Wednesday, August 17, 2011

Seventy Summer Minutes

If a week is a long time in politics, seventy minutes is a long time in the All-Ireland Championship.

Because the Championship is a knockout and not a league competition, it’s a mistake to assess form the way you can assess form a league. In a knockout Championship, there is no form. There really isn’t.

Everybody knows now that Tyrone have got old. But very few knew it before the ball was thrown in on Sunday. Darragh Ó Sé told us in the Irish Times how he knew that Tyrone were shot because Kerry beat Roscommon in a challenge game. He didn’t tell us before the game though, when it might have been some use.

Mayo have been written off all season, but there is no basis for that, other than history and piseoga.

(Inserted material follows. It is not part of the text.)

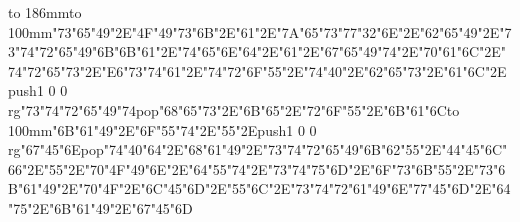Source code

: \hbox to 186mm{\hsize=81mm\vbox to 100mm{\vfill\ipa\char"73\ipa\char"65\ipa\char"49\ipa\char"2E\ipa\char"4F\ipa\char"49\ipa\char"73\ipa\char"6B\ipa\char"2E\ipa\char"61\ipa\char"2E\ipa\char"7A\ipa\char"65\ipa\char"73\medskip\ipa\char"77\ipa\char"32\ipa\char"6E\ipa\char"2E\ipa\char"62\ipa\char"65\ipa\char"49\ipa\char"2E\ipa\char"73\ipa\char"74\ipa\char"72\ipa\char"65\ipa\char"49\ipa\char"6B\medskip\ipa\char"6B\ipa\char"61\ipa\char"2E\ipa\char"74\ipa\char"65\ipa\char"6E\ipa\char"64\ipa\char"2E\ipa\char"61\ipa\char"2E\ipa\char"67\ipa\char"65\ipa\char"49\ipa\char"74\ipa\char"2E\ipa\char"70\ipa\char"61\ipa\char"6C\ipa\char"2E\ipa\char"74\ipa\char"72\ipa\char"65\ipa\char"73\ipa\char"2E\ipa\char"E6\ipa\char"73\ipa\char"74\medskip\ipa\char"61\ipa\char"2E\ipa\char"74\ipa\char"72\ipa\char"6F\ipa\char"55\ipa\char"2E\ipa\char"74\ipa\char"40\ipa\char"2E\ipa\char"62\ipa\char"65\ipa\char"73\ipa\char"2E\ipa\char"61\ipa\char"6C\ipa\char"2E\pdfcolorstack\match push{1 0 0 rg}\ipa\char"73\ipa\char"74\ipa\char"72\ipa\char"65\ipa\char"49\ipa\char"74\pdfcolorstack\match pop{}\medskip\ipa\char"68\ipa\char"65\ipa\char"73\ipa\char"2E\ipa\char"6B\ipa\char"65\ipa\char"2E\ipa\char"72\ipa\char"6F\ipa\char"55\ipa\char"2E\ipa\char"6B\ipa\char"61\ipa\char"6C\vfill}\hfill\vbox to 100mm{\vfill\ipa\char"6B\ipa\char"61\ipa\char"49\ipa\char"2E\ipa\char"6F\ipa\char"55\ipa\char"74\ipa\char"2E\ipa\char"55\ipa\char"2E\pdfcolorstack\match push{1 0 0 rg}\ipa\char"67\ipa\char"45\ipa\char"6E\pdfcolorstack\match pop{}\medskip\ipa\char"74\ipa\char"40\ipa\char"64\ipa\char"2E\ipa\char"68\ipa\char"61\ipa\char"49\ipa\char"2E\ipa\char"73\ipa\char"74\ipa\char"72\ipa\char"65\ipa\char"49\ipa\char"6B\medskip\ipa\char"62\ipa\char"55\ipa\char"2E\ipa\char"44\ipa\char"45\ipa\char"6C\ipa\char"66\ipa\char"2E\ipa\char"55\ipa\char"2E\ipa\char"70\ipa\char"4F\ipa\char"49\ipa\char"6E\ipa\char"2E\ipa\char"64\ipa\char"55\ipa\char"74\ipa\char"2E\ipa\char"73\ipa\char"74\ipa\char"75\ipa\char"6D\ipa\char"2E\ipa\char"6F\ipa\char"73\ipa\char"6B\medskip\ipa\char"55\ipa\char"2E\ipa\char"73\ipa\char"6B\ipa\char"61\ipa\char"49\ipa\char"2E\ipa\char"70\ipa\char"4F\ipa\char"2E\ipa\char"6C\ipa\char"45\ipa\char"6D\ipa\char"2E\ipa\char"55\ipa\char"6C\ipa\char"2E\ipa\char"73\ipa\char"74\ipa\char"72\ipa\char"61\ipa\char"49\ipa\char"6E\medskip\ipa\char"77\ipa\char"45\ipa\char"6D\ipa\char"2E\ipa\char"64\ipa\char"75\ipa\char"2E\ipa\char"6B\ipa\char"61\ipa\char"49\ipa\char"2E\ipa\char"67\ipa\char"45\ipa\char"6D\vfill}}\eject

To correctly analyse Mayo’s form, to find hints of what was happening, would take deeper study than a national journalist has time for. And he or she could still miss it.

At half-time in the Galway game the signs weren’t good. They weren’t. And then Mayo beat Galway and then Mayo beat Roscommon and by golly, Mayo went and beat Cork. But that’s not a smooth line of progression. That’s a series of evolutionary jumps.

Have Mayo jumped higher than their actual ability, and are now in for a fall? Or have Kerry flattered to deceive, just Tyrone did? Reader, your Spailpín doesn’t know. But I am eager to find out.

There are no teams named at time of writing, but it doesn’t take too much insight to see the battle ground. Midfield and breaks for both teams. Advantage Kerry upfront, advantage Mayo – maybe – in the backs.

There is no reason for Mayo to quake before the green and gold. Footballers are like mayflies – their lives are brief. 2006 is five years ago. It might as well be a lifetime.

There is a theory abroad that Mayo have nothing to lose in this game. It’s certainly true that all the pressure to deliver is on the Kingdom. If Mayo get beat, what harm? It’s been a better summer than any Mayo person could have hoped for when it looked like Tommy Lyons was going to be given the keys to the car back in October.

But Kerry. Kerry can’t lose a semi-final to Mayo. Jack O’Connor, genius that he is, has patched and minded and cajoled and coaxed his team but he has to wonder, as they all have to wonder, if time will claim them just as it claimed Tyrone.

Mayo are young and hungry with nothing to fear. Kerry are old and battle-hardened and have the best forwards in the country, but sometimes it’s Waterloo. It just can’t go on forever.

Does anyone remember Francie Bellew’s last game in Croke Park? Bellew was the full back of his generation. He was feared, which is what you want from someone back there. He was never fast, but he was able to, ahem, compensate.

And then Armagh played Wexford when Mattie Forde was in his pomp. Bellew called on his powers, but they didn’t answer. He was gone, and Forde buried him. It was a sad end, but then, all endings are sad. Very few ride away into the sunset, as Darragh Ó Sé himself did.

Darragh remarked in the Times last week that the presence of young lads in the team made him stay longer than he wanted to, because he wanted to pick up a few more medals and knew the young lads could carry him. Does the fact he has retired now mean his medal appetite is sated? Or is there something else he’d like to tell us next week, when it’s all over?

Seventy minutes isn’t very long, but it’s a short time to grow old in this current wet summer.